(Dataset entries)
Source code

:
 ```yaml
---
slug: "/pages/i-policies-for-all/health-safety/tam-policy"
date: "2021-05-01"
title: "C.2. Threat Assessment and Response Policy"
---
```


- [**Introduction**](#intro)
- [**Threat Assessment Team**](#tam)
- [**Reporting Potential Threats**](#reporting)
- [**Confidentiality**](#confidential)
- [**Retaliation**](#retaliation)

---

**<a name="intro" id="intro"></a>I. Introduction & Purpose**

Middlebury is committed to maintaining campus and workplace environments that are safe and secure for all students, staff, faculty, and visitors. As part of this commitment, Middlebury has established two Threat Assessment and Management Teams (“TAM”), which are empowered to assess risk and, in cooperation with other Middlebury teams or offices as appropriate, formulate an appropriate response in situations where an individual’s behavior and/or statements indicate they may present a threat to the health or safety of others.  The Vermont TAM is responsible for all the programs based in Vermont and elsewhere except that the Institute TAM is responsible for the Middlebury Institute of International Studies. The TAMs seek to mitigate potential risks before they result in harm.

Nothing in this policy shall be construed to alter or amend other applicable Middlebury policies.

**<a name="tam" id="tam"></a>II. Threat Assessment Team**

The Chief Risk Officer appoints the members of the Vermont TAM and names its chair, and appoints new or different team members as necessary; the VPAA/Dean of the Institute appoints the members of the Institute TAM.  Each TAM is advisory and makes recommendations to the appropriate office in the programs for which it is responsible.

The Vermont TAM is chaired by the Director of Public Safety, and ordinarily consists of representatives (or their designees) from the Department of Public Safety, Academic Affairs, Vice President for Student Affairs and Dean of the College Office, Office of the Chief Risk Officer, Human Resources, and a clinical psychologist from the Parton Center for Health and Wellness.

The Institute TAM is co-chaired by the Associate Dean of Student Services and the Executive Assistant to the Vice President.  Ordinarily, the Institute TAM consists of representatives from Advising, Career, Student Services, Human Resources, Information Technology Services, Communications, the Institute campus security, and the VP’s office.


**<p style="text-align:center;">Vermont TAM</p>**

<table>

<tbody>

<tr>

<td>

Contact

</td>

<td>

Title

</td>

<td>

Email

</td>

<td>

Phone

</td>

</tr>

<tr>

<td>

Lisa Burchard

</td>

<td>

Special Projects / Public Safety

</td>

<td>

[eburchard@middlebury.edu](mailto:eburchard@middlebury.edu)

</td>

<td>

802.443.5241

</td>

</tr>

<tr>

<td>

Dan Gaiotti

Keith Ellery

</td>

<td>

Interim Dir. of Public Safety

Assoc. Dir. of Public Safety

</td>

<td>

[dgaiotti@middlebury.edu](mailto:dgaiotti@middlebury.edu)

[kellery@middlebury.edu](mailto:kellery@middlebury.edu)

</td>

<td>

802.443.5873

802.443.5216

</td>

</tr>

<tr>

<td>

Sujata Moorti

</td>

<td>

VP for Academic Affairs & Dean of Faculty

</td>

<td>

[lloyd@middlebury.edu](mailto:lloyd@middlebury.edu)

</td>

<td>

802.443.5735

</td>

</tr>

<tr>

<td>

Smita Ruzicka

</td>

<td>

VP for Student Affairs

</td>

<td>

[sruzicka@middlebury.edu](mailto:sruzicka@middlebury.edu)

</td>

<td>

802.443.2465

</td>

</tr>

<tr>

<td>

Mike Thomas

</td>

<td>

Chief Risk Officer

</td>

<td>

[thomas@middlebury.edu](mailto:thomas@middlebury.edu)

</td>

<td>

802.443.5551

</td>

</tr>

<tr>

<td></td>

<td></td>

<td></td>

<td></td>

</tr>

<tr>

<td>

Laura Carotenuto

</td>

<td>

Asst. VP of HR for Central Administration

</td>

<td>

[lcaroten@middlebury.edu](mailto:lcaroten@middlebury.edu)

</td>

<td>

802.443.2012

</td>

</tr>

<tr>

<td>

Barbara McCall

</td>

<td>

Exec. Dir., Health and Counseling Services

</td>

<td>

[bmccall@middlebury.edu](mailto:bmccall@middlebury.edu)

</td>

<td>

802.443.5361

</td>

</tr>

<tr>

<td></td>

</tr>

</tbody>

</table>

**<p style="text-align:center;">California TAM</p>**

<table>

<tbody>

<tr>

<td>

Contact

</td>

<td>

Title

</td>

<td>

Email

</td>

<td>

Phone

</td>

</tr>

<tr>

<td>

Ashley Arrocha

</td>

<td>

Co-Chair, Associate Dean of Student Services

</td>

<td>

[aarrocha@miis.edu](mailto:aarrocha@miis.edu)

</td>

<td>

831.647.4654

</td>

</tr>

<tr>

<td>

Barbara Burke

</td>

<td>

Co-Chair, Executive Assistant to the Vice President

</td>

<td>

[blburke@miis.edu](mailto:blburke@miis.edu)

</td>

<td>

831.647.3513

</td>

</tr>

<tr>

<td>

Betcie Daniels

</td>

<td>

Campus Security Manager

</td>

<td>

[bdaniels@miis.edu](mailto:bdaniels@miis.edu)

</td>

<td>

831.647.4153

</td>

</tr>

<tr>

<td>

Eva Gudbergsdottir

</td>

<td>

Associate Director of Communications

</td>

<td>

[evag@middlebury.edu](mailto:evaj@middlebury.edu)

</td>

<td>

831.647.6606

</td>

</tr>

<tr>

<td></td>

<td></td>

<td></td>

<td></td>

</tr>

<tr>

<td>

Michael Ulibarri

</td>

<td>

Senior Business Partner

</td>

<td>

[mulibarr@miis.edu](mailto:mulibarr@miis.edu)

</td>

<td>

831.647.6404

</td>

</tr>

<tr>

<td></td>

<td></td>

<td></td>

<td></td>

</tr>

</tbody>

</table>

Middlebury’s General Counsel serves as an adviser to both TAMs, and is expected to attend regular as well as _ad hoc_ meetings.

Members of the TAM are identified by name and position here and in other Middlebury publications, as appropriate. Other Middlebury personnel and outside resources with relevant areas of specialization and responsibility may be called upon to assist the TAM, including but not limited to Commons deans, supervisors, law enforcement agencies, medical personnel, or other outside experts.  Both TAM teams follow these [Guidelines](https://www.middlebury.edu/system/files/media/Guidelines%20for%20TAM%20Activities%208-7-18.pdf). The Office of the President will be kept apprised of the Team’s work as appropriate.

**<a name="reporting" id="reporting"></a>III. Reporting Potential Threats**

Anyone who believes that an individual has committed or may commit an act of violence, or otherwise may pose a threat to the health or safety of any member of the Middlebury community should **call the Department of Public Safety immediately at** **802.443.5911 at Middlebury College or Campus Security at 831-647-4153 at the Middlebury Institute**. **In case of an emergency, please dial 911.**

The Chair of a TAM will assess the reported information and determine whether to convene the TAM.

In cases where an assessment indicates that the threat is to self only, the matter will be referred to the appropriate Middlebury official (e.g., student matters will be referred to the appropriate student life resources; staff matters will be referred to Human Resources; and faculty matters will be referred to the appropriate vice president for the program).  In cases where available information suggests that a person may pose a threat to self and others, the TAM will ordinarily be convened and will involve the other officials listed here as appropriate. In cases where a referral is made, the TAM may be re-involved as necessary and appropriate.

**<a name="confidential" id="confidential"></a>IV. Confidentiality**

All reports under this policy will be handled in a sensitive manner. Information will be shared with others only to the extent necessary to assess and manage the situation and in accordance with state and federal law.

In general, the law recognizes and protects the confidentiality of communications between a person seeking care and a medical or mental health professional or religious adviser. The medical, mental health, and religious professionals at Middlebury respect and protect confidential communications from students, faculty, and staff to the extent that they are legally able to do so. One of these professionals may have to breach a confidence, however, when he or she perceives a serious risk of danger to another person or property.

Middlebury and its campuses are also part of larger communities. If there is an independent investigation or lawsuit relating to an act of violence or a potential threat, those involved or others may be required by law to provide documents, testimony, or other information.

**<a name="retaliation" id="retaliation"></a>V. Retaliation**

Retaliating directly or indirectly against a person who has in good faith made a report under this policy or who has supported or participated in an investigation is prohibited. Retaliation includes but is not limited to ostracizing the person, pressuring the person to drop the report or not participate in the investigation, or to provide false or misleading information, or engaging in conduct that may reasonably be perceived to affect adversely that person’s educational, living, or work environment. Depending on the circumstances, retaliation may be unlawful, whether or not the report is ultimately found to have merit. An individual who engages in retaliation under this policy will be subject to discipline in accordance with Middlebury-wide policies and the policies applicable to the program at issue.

• ASSIGNED TASK:
Lines after the one containing "Introduction & Purpose**" are not part of the task. Output the entries exactly from their first line through that one.

• RESULT BELOW:
Source code

:
 ```yaml
---
slug: "/pages/i-policies-for-all/health-safety/tam-policy"
date: "2021-05-01"
title: "C.2. Threat Assessment and Response Policy"
---
```


- [**Introduction**](#intro)
- [**Threat Assessment Team**](#tam)
- [**Reporting Potential Threats**](#reporting)
- [**Confidentiality**](#confidential)
- [**Retaliation**](#retaliation)

---

**<a name="intro" id="intro"></a>I. Introduction & Purpose**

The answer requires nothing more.